## What needs to be done
Each entry below is to be extracted exactly.

## Given information
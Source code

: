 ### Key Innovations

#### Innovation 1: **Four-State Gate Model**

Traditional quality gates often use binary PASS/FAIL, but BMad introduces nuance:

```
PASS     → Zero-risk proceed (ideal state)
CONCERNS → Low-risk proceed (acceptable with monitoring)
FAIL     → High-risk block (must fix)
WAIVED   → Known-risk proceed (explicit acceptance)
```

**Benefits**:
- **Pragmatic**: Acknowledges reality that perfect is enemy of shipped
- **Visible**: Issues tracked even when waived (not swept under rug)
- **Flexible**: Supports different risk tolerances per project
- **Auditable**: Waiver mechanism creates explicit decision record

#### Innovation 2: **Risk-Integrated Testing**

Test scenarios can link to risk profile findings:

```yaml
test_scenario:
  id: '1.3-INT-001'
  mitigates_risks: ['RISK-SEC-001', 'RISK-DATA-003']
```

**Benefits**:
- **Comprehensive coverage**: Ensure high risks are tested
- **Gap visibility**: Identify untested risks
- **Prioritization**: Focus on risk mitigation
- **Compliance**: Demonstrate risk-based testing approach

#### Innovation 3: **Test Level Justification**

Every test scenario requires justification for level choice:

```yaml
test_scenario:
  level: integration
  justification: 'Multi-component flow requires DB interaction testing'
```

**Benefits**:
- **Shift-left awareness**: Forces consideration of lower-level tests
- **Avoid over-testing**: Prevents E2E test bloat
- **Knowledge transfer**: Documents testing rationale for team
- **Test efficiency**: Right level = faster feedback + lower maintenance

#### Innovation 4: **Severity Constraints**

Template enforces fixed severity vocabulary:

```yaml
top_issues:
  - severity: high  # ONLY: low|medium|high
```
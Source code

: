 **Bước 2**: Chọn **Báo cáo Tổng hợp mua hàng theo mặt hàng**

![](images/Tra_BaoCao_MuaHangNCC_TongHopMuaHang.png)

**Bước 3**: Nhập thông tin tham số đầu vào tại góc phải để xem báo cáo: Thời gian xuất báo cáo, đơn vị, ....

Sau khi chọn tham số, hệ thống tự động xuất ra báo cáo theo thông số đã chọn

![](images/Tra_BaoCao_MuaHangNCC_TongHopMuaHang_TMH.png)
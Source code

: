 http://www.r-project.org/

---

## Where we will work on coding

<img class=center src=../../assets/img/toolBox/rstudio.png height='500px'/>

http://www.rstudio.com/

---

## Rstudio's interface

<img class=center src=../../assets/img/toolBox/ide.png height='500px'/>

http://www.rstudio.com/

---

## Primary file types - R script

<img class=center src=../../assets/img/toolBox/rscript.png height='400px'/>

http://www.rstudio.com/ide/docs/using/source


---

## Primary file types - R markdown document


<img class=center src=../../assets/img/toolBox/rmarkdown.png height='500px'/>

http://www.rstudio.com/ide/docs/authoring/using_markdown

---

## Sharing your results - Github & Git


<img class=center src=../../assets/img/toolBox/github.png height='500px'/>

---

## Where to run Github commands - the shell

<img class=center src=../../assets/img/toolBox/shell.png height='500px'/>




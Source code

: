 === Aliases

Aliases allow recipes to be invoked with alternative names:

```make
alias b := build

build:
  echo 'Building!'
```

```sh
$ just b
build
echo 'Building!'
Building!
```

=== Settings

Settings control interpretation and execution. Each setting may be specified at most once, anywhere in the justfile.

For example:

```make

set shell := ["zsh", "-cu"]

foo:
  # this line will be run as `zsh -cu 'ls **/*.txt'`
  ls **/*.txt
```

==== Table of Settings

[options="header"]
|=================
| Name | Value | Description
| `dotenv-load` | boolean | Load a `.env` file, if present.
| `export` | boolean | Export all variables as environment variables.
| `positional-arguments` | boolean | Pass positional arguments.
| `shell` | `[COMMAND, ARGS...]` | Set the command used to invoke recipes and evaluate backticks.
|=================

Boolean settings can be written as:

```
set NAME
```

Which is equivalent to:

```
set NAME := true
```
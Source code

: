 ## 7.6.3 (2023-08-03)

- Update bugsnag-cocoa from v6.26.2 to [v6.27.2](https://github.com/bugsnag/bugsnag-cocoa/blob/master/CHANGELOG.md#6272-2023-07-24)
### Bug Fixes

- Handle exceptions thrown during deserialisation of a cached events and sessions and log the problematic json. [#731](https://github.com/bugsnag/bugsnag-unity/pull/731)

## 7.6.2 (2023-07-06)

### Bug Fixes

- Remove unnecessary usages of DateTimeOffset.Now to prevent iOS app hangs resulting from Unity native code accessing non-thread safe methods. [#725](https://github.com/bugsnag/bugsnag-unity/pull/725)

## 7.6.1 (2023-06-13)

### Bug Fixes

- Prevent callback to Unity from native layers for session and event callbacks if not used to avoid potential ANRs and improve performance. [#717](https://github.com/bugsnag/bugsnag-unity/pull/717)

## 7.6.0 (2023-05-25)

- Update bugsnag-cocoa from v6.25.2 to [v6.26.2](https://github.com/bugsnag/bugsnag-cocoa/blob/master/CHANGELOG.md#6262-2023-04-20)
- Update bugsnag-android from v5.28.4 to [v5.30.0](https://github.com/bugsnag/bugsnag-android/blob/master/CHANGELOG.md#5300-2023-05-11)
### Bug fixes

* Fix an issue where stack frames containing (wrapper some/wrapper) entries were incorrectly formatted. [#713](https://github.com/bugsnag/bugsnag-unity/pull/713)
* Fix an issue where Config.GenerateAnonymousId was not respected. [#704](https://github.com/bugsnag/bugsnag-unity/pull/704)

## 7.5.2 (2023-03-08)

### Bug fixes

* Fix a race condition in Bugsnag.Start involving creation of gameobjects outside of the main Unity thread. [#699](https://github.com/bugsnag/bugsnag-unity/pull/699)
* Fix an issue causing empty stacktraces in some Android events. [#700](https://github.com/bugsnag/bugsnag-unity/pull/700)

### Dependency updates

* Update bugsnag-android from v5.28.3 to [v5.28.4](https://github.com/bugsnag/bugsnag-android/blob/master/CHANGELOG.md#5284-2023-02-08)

## Output for this task
Source code

: ### Key Innovations

#### Innovation 1: **Four-State Gate Model**

Traditional quality gates often use binary PASS/FAIL, but BMad introduces nuance:

```
PASS     → Zero-risk proceed (ideal state)
CONCERNS → Low-risk proceed (acceptable with monitoring)
FAIL     → High-risk block (must fix)
WAIVED   → Known-risk proceed (explicit acceptance)
```

**Benefits**:
- **Pragmatic**: Acknowledges reality that perfect is enemy of shipped
- **Visible**: Issues tracked even when waived (not swept under rug)
- **Flexible**: Supports different risk tolerances per project
- **Auditable**: Waiver mechanism creates explicit decision record

#### Innovation 2: **Risk-Integrated Testing**

Test scenarios can link to risk profile findings:

```yaml
test_scenario:
  id: '1.3-INT-001'
  mitigates_risks: ['RISK-SEC-001', 'RISK-DATA-003']
```

**Benefits**:
- **Comprehensive coverage**: Ensure high risks are tested
- **Gap visibility**: Identify untested risks
- **Prioritization**: Focus on risk mitigation
- **Compliance**: Demonstrate risk-based testing approach

#### Innovation 3: **Test Level Justification**

Every test scenario requires justification for level choice:

```yaml
test_scenario:
  level: integration
  justification: 'Multi-component flow requires DB interaction testing'
```

**Benefits**:
- **Shift-left awareness**: Forces consideration of lower-level tests
- **Avoid over-testing**: Prevents E2E test bloat
- **Knowledge transfer**: Documents testing rationale for team
- **Test efficiency**: Right level = faster feedback + lower maintenance

#### Innovation 4: **Severity Constraints**

Template enforces fixed severity vocabulary:

```yaml
top_issues:
  - severity: high  # ONLY: low|medium|high
```
Source code

: **Bước 2**: Chọn **Báo cáo Tổng hợp mua hàng theo mặt hàng**

![](images/Tra_BaoCao_MuaHangNCC_TongHopMuaHang.png)

**Bước 3**: Nhập thông tin tham số đầu vào tại góc phải để xem báo cáo: Thời gian xuất báo cáo, đơn vị, ....

Sau khi chọn tham số, hệ thống tự động xuất ra báo cáo theo thông số đã chọn

![](images/Tra_BaoCao_MuaHangNCC_TongHopMuaHang_TMH.png)
Source code

: http://www.r-project.org/

---

## Where we will work on coding

<img class=center src=../../assets/img/toolBox/rstudio.png height='500px'/>

http://www.rstudio.com/

---

## Rstudio's interface

<img class=center src=../../assets/img/toolBox/ide.png height='500px'/>

http://www.rstudio.com/

---

## Primary file types - R script

<img class=center src=../../assets/img/toolBox/rscript.png height='400px'/>

http://www.rstudio.com/ide/docs/using/source


---

## Primary file types - R markdown document


<img class=center src=../../assets/img/toolBox/rmarkdown.png height='500px'/>

http://www.rstudio.com/ide/docs/authoring/using_markdown

---

## Sharing your results - Github & Git


<img class=center src=../../assets/img/toolBox/github.png height='500px'/>

---

## Where to run Github commands - the shell

<img class=center src=../../assets/img/toolBox/shell.png height='500px'/>




Source code

: === Aliases

Aliases allow recipes to be invoked with alternative names:

```make
alias b := build

build:
  echo 'Building!'
```

```sh
$ just b
build
echo 'Building!'
Building!
```

=== Settings

Settings control interpretation and execution. Each setting may be specified at most once, anywhere in the justfile.

For example:

```make

set shell := ["zsh", "-cu"]

foo:
  # this line will be run as `zsh -cu 'ls **/*.txt'`
  ls **/*.txt
```

==== Table of Settings

[options="header"]
|=================
| Name | Value | Description
| `dotenv-load` | boolean | Load a `.env` file, if present.
| `export` | boolean | Export all variables as environment variables.
| `positional-arguments` | boolean | Pass positional arguments.
| `shell` | `[COMMAND, ARGS...]` | Set the command used to invoke recipes and evaluate backticks.
|=================

Boolean settings can be written as:

```
set NAME
```

Which is equivalent to:

```
set NAME := true
```
Source code

: ## 7.6.3 (2023-08-03)

- Update bugsnag-cocoa from v6.26.2 to [v6.27.2](https://github.com/bugsnag/bugsnag-cocoa/blob/master/CHANGELOG.md#6272-2023-07-24)
### Bug Fixes

- Handle exceptions thrown during deserialisation of a cached events and sessions and log the problematic json. [#731](https://github.com/bugsnag/bugsnag-unity/pull/731)

## 7.6.2 (2023-07-06)

### Bug Fixes

- Remove unnecessary usages of DateTimeOffset.Now to prevent iOS app hangs resulting from Unity native code accessing non-thread safe methods. [#725](https://github.com/bugsnag/bugsnag-unity/pull/725)

## 7.6.1 (2023-06-13)

### Bug Fixes

- Prevent callback to Unity from native layers for session and event callbacks if not used to avoid potential ANRs and improve performance. [#717](https://github.com/bugsnag/bugsnag-unity/pull/717)

## 7.6.0 (2023-05-25)

- Update bugsnag-cocoa from v6.25.2 to [v6.26.2](https://github.com/bugsnag/bugsnag-cocoa/blob/master/CHANGELOG.md#6262-2023-04-20)
- Update bugsnag-android from v5.28.4 to [v5.30.0](https://github.com/bugsnag/bugsnag-android/blob/master/CHANGELOG.md#5300-2023-05-11)
### Bug fixes

* Fix an issue where stack frames containing (wrapper some/wrapper) entries were incorrectly formatted. [#713](https://github.com/bugsnag/bugsnag-unity/pull/713)
* Fix an issue where Config.GenerateAnonymousId was not respected. [#704](https://github.com/bugsnag/bugsnag-unity/pull/704)

## 7.5.2 (2023-03-08)

### Bug fixes

* Fix a race condition in Bugsnag.Start involving creation of gameobjects outside of the main Unity thread. [#699](https://github.com/bugsnag/bugsnag-unity/pull/699)
* Fix an issue causing empty stacktraces in some Android events. [#700](https://github.com/bugsnag/bugsnag-unity/pull/700)

### Dependency updates

* Update bugsnag-android from v5.28.3 to [v5.28.4](https://github.com/bugsnag/bugsnag-android/blob/master/CHANGELOG.md#5284-2023-02-08)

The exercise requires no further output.